The use of antithrombotic agents is recommended in order to reduce the rates of morbidity and mortality in patients with ACS.1 In this study, aspirin was an antithrombotic agent most frequently prescribed during the hospitalization followed by clopidogrel (93.93%) and enoxaparin (71.40%). In particular, compared with unfractionated heparin, enoxaparin has more predictable anticoagulant effects, better bioavailability, longer half-life, and less frequent laboratory monitoring so that enoxaparin has more advantages over unfractionated heparin in the treatment for ACS.28 However, in spite of these benefits from using enoxaparin, its most important side effect is associated with bleeding complications.28 For example, potentially fatal bleeding complications such as spontaneous retroperitoneal hematoma may occur in case of administering enoxaparin to patients with reduced renal functions.29 Thus, it is necessary to carefully monitor side effects from enoxaparin as well as antiplatelet agents.
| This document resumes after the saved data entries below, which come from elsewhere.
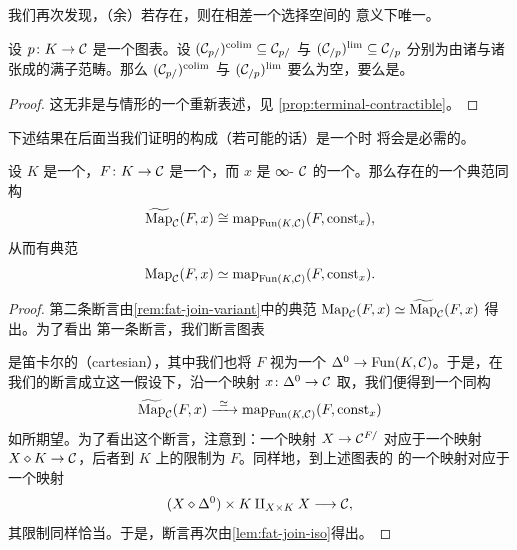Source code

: 我们再次发现，（余）\trLimit{}若存在，则在相差一个\trContractible{}选择空间的
意义下唯一。

\begin{lemma}\label{lem:colim-cones-contractible}
设 $p\colon K \to \C$ 是一个图表。设
$(\C_{p/})^{\mathrm{colim}} \subseteq \C_{p/}$ 与
$(\C_{/p})^{\mathrm{lim}} \subseteq \C_{/p}$ 分别为由诸\trColimit{}\trCone{}与诸%
\trLimit{}\trCocone{}张成的满子范畴。那么 $(\C_{p/})^{\mathrm{colim}}$
与 $(\C_{/p})^{\mathrm{lim}}$ 要么为空，要么是\trContractible{}\trKanComplex{}。
\end{lemma}

\begin{proof}
这无非是\trInitialObject{}与\trTerminalObject{}情形的一个重新表述，见%
\cref{prop:terminal-contractible}。
\end{proof}

下述结果在后面当我们证明\trColimit{}的构成（若可能的话）是一个\trFunctor{}时
将会是必需的。

\begin{proposition}\label{prop:map-fun-mapping-space}
设 $K$ 是一个\trSimplicialSet{}，$F\colon K \to \C$ 是一个\trFunctor{}，而 $x$ 是
∞-\trCategory{} $\C$ 的一个\trObject{}。那么存在\trSimplicialSets{}的一个典范同构
\[
\widetilde{\mathrm{Map}}_{\C}(F, x) \cong
  \mathrm{map}_{\mathrm{Fun}(K, \C)}(F, \mathrm{const}_x),
\]
从而有典范\trHomotopyEquivalence{}%
\[
\mathrm{Map}_{\C}(F, x) \simeq
  \mathrm{map}_{\mathrm{Fun}(K, \C)}(F, \mathrm{const}_x).
\]
\end{proposition}

\begin{proof}
第二条断言由\cref{rem:fat-join-variant}中的典范\trHomotopyEquivalence{}%
$\mathrm{Map}_{\C}(F, x) \simeq \widetilde{\mathrm{Map}}_{\C}(F, x)$ 得出。为了看出
第一条断言，我们断言图表
\begin{center}
\end{center}
是笛卡尔的（cartesian），其中我们也将 $F$ 视为一个\trFunctor{}%
$\Delta^0 \to \mathrm{Fun}(K, \C)$。于是，在我们的断言成立这一假设下，沿一个映射
$x\colon \Delta^0 \to \C$ 取\trPullback{}，我们便得到一个同构
\[
\widetilde{\mathrm{Map}}_{\C}(F, x) \xrightarrow{\ \simeq\ }
  \mathrm{map}_{\mathrm{Fun}(K, \C)}(F, \mathrm{const}_x)
\]
如所期望。为了看出这个断言，注意到：一个映射 $X \to \C^{F/}$ 对应于一个映射
$X \diamond K \to \C$，后者到 $K$ 上的限制为 $F$。同样地，到上述图表的%
\trPullback{}的一个映射对应于一个映射
\[
(X \diamond \Delta^0) \times K \amalg_{X \times K} X \longrightarrow \C,
\]
其限制同样恰当。于是，断言再次由\cref{lem:fat-join-iso}得出。
\end{proof}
However, despite more improved management of ACS with antiplatelet and anticoagulant agents, a number of ACS patients keep suffering from the recurrence of ischemic cardiovascular events, which has contributed to the development of novel antithrombotic agents in order to more efficiently inhibit the formation of coronary thrombus.3033 These novel agents targeting thrombin-mediated pathways consist of direct Xa inhibitors (apixaban, rivaroxaban, and darexaban), direct thrombin inhibitors (dabigatran), and protease-activated receptor 1 antagonists (vorapaxar and atopaxar).30 The concept of ACS follow-up management using a novel oral anticoagulant (NOAC) together with standard antithrombotic therapy including aspirin and P2Y12 inhibitor may be expected to reduce the rate of future ischemic cardiovascular events.3234 However, as shown in some clinical trials,3539 adding a NOAC to standard antithrombotic therapy after ACS has led to modest reduction of ischemic events, but it has consistently caused increases in bleeding complications. Therefore, before using NOACs for ACS follow-up management, whether the clinical benefit outweighs the risk should be evaluated.

Our study has some limitations which should be mentioned. All necessary data for the analysis were retrospectively collected through the review of electronic patients’ medical charts, and the appropriateness of secondary prevention drug therapy for ACS was determined based on all five guideline-recommended medications prescribed most closely to 3, 6, 12, and 18 months after discharge. Therefore, this could affect assessment of the appropriate medical therapy for secondary prevention after ACS. In this study, only prescription patterns of discharge medications and their appropriateness in ACS patients were investigated, so it is necessary to conduct more studies regarding the outcomes, such as changes in laboratory parameters, of ACS patients according to the prescription patterns of discharge medications for ACS in the near future.

Conclusion

The American Heart Association/American College of Cardiology guidelines for ACS recommend the long-term administration of aspirin, P2Y12 inhibitor, ACE-I/ARB, β-blocker, and statin from discharge to reduce recurrence of ischemic cardiovascular events and to improve the quality of life in patients with ACS. In this study, we examined the prescription patterns of these medications from discharge to 18 months after discharge. The majority of ACS patients included in this study received all five guideline-recommended medications at discharge from the hospital. However, the frequency of using all of them had been gradually decreased 3, 6, 12, and 18 months after discharge compared with that at discharge. It is also necessary to perform more studies about the outcomes of ACS patients according to the prescription patterns of those medications for ACS secondary prevention in the near future.

Acknowledgment

This study was supported by a research fund from Chosun University, 2015.

Disclosure

The authors report no conflicts of interest in this work.